Astrocyte expression of aging-associated markers positively correlates with neurodegeneration in the frontal lobe of the rhesus macaque brain

Miranda D Horn; Sophia C Forest; Ahmad A Saied; Andrew G MacLean

doi:10.3389/fnagi.2024.1368517

Astrocyte expression of aging-associated markers positively correlates with neurodegeneration in the frontal lobe of the rhesus macaque brain

Front Aging Neurosci. 2024 Mar 20:16:1368517. doi: 10.3389/fnagi.2024.1368517. eCollection 2024.

Authors

Miranda D Horn¹, Sophia C Forest², Ahmad A Saied³, Andrew G MacLean^{1

3

4

5}

Affiliations

¹ Brain Institute, Tulane University, New Orleans, LA, United States.
² University of Texas, Austin, TX, United States.
³ Tulane National Primate Research Center, Covington, LA, United States.
⁴ Tulane Center for Aging, New Orleans, LA, United States.
⁵ Department of Microbiology and Immunology, Tulane University School of Medicine, New Orleans, LA, United States.

Abstract

Introduction: As the population over the age of 65 increases, rates of neurodegenerative disorders and dementias will rise - necessitating further research into the cellular and molecular mechanisms that contribute to brain aging. With the critical importance of astrocytes to neuronal health and functioning, we hypothesized that alterations in astrocyte expression of aging-associated markers p16^INK4a (p16) and sirtuin 1 (SIRT1) with age would correlate with increased rates of neurodegeneration, as measured by FluoroJade C (FJC) staining.

Methods: To test this hypothesis, 19 rhesus macaques at the Tulane National Primate Research Center were selected based on the following criteria: archival FFPE CNS tissue available to use, no noted neuropathology, and an age range of 5-30 years. Tissues were cut at 5 μm and stained for GFAP, p16, SIRT1, and FJC, followed by whole-slide imaging and HALO® image analysis for percentage of marker-positive cells and relative intensity of each stain.

Results: We found the percentage of p16+ cells increases with age in total cells and astrocytes of the frontal (p = 0.0021, p = 0.0012 respectively) and temporal (p = 0.0226, p = 0.0203 respectively) lobes, as well as the relative intensity of p16 staining (frontal lobe: p = 0.0060; temporal lobe: p = 0.0269). For SIRT1, we found no correlation with age except for an increase in the relative intensity of SIRT1 in the temporal lobe (p = 0.0033). There was an increase in neurodegeneration, as measured by the percentage of FJC+ cells in the frontal lobe with age (p = 0.0057), as well as in the relative intensity of FJC staining in the frontal (p = 0.0030) and parietal (p = 0.0481) lobes. Importantly, increased p16 and SIRT1 expression in astrocytes correlated with increasing neurodegeneration in the frontal lobe (p = 0.0009, p = 0.0095 respectively).

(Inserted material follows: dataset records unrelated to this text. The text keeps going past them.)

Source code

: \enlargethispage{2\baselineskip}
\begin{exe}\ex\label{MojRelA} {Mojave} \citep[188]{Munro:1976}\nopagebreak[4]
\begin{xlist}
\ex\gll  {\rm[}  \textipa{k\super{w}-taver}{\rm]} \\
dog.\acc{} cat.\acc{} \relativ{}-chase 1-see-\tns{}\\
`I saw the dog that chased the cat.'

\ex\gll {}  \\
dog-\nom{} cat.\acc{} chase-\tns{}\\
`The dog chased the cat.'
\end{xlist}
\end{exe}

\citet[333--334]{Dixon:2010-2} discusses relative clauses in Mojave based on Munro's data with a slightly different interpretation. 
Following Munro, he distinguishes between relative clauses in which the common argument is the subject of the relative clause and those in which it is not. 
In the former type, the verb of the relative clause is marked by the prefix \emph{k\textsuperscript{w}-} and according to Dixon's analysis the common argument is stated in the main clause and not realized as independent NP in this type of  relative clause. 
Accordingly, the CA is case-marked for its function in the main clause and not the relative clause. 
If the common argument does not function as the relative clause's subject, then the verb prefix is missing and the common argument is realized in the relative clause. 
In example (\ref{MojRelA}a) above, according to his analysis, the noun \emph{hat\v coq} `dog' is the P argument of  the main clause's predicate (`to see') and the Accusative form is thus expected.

Discussion: Together, these data suggest that age-associated alterations in astrocytes contribute to neurodegeneration and provide a target for mechanistic studies in the future.

Keywords: cellular senescence; eugeric aging; healthspan; inflammaging; neurodegeneration; non-human primate.

Grants and funding

The author(s) declare that financial support was received for the research, authorship, and/or publication of this article. NHP studies in the MacLean Lab are currently supported by NIH funds: R21-MH113517, R01-HL152804, R01-NS104016, R21-MH125716, U42OD024282, U42OD010568, and the TNPRC base grant P51-OD11104. Tulane University also supports this research through the Tulane Brain Institute and the Tulane Neuroscience Program.